The Christmas Day airline bomber apparently charted his descent into lonely fanaticism in hundreds of internet postings.
They show a fervently religious and lonely young man who fantasised about becoming a Muslim holy warrior.
Throughout more than 300 posts, a user named “Farouk1986” reflects on a growing alienation from his family, his shame over sexual urges and his hopes that a “great jihad” will take place across the world.
Although the postings have not been officially attributed to Umar Farouk Abdulmutallab, details from them match his personal history.
For example, the username also matches his middle name and birth year. Farouk1986 says he is from Nigeria, Abdulmutallab’s home nation. And the suspect’s father says Abdulmutallab broke off ties with the family.
The posts, beginning in 2005, show a teenager looking for a new life outside his boarding school and wealthy Nigerian family.
Most of all, they paint a portrait of someone who seems lost and needs someone to hear him.
The postings seem hastily written and are replete with spelling and grammar errors. In one, on Jan 28. 2005, he wrote: “i am in a situation where i do not have a friend, i have no one to speak too, no one to consult, no one to support me and i feel depressed and lonely. i do not know what to do.”
The posts, uncovered by The Washington Post newspaper, were made to an Islamic bulletin board called Gawaher, which literally translates from Arabic as “gems” or “jewels,” but can also be read as “essence” or “spirit.”
Farouk1986 discussed growing up and preparing to leave his British boarding school in the African nation of Togo for college, which also matches Abdulmutallab’s personal history. However, educational pursuits appear to be overtaken by a growing fascination with religion, with posts going so far as to describe his own fantasies about holy war.
“I imagine how the great jihad will take place, how the muslims will win, insha Allah and rule the whole world, and establish the greatest empire once again!!!” reads one February 20, 2005, post.
The words “insha Allah” are the phonetic translation of the Arabic for “God willing.”
“So usually my fa(n)tasies are about islamic stuff,” he continued. “The bad part of it is sometimes the fantasies are a bit worldly rather than concentrating in the hereafter.”
On January 28, 2005, Farouk1986 said he was writing from Yemen, and that he was learning Arabic at the Sana’a Institute of Arabic Languages. Administrators at the school said that its director, Muhammad al-Anisi, has spent two days being questioned by Yemeni security officials. He remains in custody.
Farouk1986 was enthusiastic and described parts of the city as being traditional and quiet and other parts bustling, with Western fast-food restaurants, amusement parks and gyms.
“Its quite cheap too,” the writer gushed. “Yemenis are so friendly and welcoming.”
Yemen’s government said Abdulmutallab lived in the country for two different periods, a year from 2004-2005 and from August-December this year.

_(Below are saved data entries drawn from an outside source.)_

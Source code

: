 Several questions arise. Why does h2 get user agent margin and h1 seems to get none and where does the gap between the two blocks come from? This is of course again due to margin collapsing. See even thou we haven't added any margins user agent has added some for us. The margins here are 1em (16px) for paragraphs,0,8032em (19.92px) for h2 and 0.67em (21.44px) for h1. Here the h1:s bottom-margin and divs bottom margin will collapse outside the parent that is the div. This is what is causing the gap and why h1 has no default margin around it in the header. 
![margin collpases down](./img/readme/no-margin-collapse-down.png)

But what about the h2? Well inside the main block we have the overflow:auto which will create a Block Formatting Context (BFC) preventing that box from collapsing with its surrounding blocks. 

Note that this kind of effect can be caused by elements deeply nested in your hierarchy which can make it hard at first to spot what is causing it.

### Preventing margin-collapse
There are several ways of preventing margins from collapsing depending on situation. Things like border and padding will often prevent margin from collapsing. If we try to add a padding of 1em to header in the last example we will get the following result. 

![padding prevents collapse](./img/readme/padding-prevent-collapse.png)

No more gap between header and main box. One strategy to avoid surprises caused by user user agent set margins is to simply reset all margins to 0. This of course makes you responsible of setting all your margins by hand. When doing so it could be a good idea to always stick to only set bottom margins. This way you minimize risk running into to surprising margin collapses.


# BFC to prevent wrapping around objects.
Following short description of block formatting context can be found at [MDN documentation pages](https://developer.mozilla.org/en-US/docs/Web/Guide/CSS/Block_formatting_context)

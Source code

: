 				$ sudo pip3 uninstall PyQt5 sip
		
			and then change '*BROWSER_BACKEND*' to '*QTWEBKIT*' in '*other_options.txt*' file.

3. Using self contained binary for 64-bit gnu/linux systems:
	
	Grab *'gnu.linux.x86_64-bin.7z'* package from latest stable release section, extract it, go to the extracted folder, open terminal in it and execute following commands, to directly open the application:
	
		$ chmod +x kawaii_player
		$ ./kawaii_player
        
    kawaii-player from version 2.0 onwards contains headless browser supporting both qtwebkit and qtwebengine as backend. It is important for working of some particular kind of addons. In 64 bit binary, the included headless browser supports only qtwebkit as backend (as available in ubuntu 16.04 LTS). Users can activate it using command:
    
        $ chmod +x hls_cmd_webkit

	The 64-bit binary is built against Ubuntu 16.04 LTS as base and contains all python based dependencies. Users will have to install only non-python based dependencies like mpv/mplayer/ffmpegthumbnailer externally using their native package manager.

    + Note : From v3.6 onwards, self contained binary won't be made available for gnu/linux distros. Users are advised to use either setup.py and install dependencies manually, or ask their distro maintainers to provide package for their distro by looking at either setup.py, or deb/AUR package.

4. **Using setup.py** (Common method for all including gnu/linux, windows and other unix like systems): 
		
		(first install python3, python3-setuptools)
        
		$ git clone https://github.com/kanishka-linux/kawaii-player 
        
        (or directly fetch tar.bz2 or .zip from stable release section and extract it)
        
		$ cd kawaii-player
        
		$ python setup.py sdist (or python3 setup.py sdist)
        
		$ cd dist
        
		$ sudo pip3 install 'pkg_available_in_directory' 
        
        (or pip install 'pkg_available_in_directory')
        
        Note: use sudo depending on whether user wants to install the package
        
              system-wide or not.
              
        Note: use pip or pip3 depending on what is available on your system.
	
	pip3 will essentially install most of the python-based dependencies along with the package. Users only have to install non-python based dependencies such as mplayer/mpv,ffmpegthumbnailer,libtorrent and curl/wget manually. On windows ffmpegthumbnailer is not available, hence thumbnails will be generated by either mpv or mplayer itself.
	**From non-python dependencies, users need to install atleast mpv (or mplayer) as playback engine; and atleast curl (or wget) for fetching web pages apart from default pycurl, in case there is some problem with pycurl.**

In a series of exchanges which coincide with Abdulmutallab’s final year of high school in 2005, the writer also discusses his conflict between attending his high school prom and being a good Muslim.
He has exchanges with other posters about proper Islamic dress, modern movies, marriage and his desire to learn Arabic.
In another posting, Farouk1986 describes how alone he feels and acknowledges feeling lust, chastising himself for not lowering his gaze around unveiled women. At another point, he warns how “the hair of a woman can easily arouse a man.” He writes that he was considering getting married at 18, as his family “could help me financially.” Abdulmutallab’s father is a prominent Nigerian banker, but nothing apparently came of his marriage wishes.
Instead, Farouk1986 wrote that he embraced fasting.
“I felt a shield that prevented evil thoughts coming into my head,” he wrote. “I felt closer to Allah.”
Some of Farouk1986’s writings offer a hopeful tone. He writes about expecting to get over his loneliness when he attends university classes and joins local Islamic groups. He discusses television and soccer, but at one point gets upset after another person posts a sarcastic remark about soccer loyalties.
“I had butterflies going through my stomach reading that,”Farouk1986 wrote. “I acted hypocritically? May Allah forgive me for that. I’m very sorry. Now i feel all bad. Maybe its time to say bye bye to this thread. I’m sorry if i offended anyone. Please all should forgive me.”